▸ **INSTRUCTIONS FOR THE TASK**
Each line of the data below from the one holding "4. **Scroll through" to the one holding "- Solution: Plug in, refresh page", inclusive, is to be reproduced exactly; no other line belongs in the answer.

Saved data entries
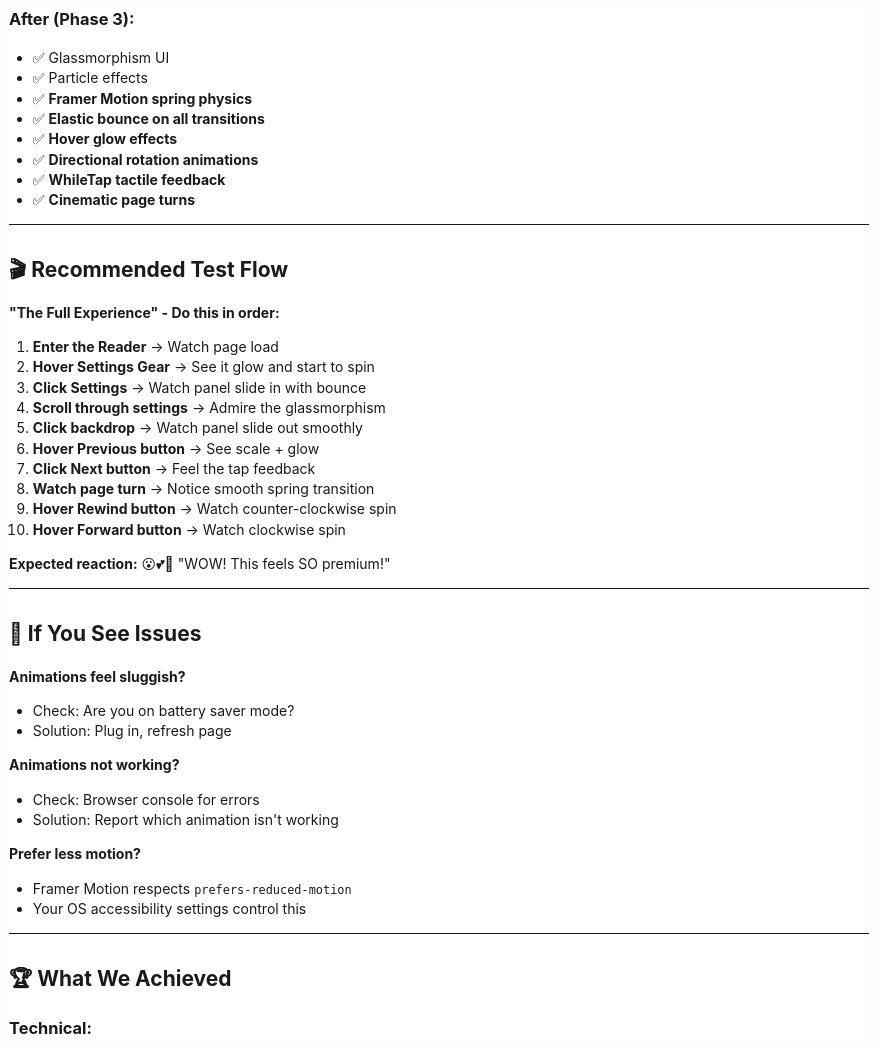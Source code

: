 ### After (Phase 3):

- ✅ Glassmorphism UI
- ✅ Particle effects
- ✅ **Framer Motion spring physics**
- ✅ **Elastic bounce on all transitions**
- ✅ **Hover glow effects**
- ✅ **Directional rotation animations**
- ✅ **WhileTap tactile feedback**
- ✅ **Cinematic page turns**

---

## 🎬 Recommended Test Flow

**"The Full Experience" - Do this in order:**

1. **Enter the Reader** → Watch page load
2. **Hover Settings Gear** → See it glow and start to spin
3. **Click Settings** → Watch panel slide in with bounce
4. **Scroll through settings** → Admire the glassmorphism
5. **Click backdrop** → Watch panel slide out smoothly
6. **Hover Previous button** → See scale + glow
7. **Click Next button** → Feel the tap feedback
8. **Watch page turn** → Notice smooth spring transition
9. **Hover Rewind button** → Watch counter-clockwise spin
10. **Hover Forward button** → Watch clockwise spin

**Expected reaction:** 😮💕🚀 "WOW! This feels SO premium!"

---

## 🐛 If You See Issues

**Animations feel sluggish?**

- Check: Are you on battery saver mode?
- Solution: Plug in, refresh page

**Animations not working?**

- Check: Browser console for errors
- Solution: Report which animation isn't working

**Prefer less motion?**

- Framer Motion respects `prefers-reduced-motion`
- Your OS accessibility settings control this

---

## 🏆 What We Achieved

### Technical:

▸ **OUTPUT FOR THIS TASK**
4. **Scroll through settings** → Admire the glassmorphism
5. **Click backdrop** → Watch panel slide out smoothly
6. **Hover Previous button** → See scale + glow
7. **Click Next button** → Feel the tap feedback
8. **Watch page turn** → Notice smooth spring transition
9. **Hover Rewind button** → Watch counter-clockwise spin
10. **Hover Forward button** → Watch clockwise spin

**Expected reaction:** 😮💕🚀 "WOW! This feels SO premium!"

---

## 🐛 If You See Issues

**Animations feel sluggish?**

- Check: Are you on battery saver mode?
- Solution: Plug in, refresh page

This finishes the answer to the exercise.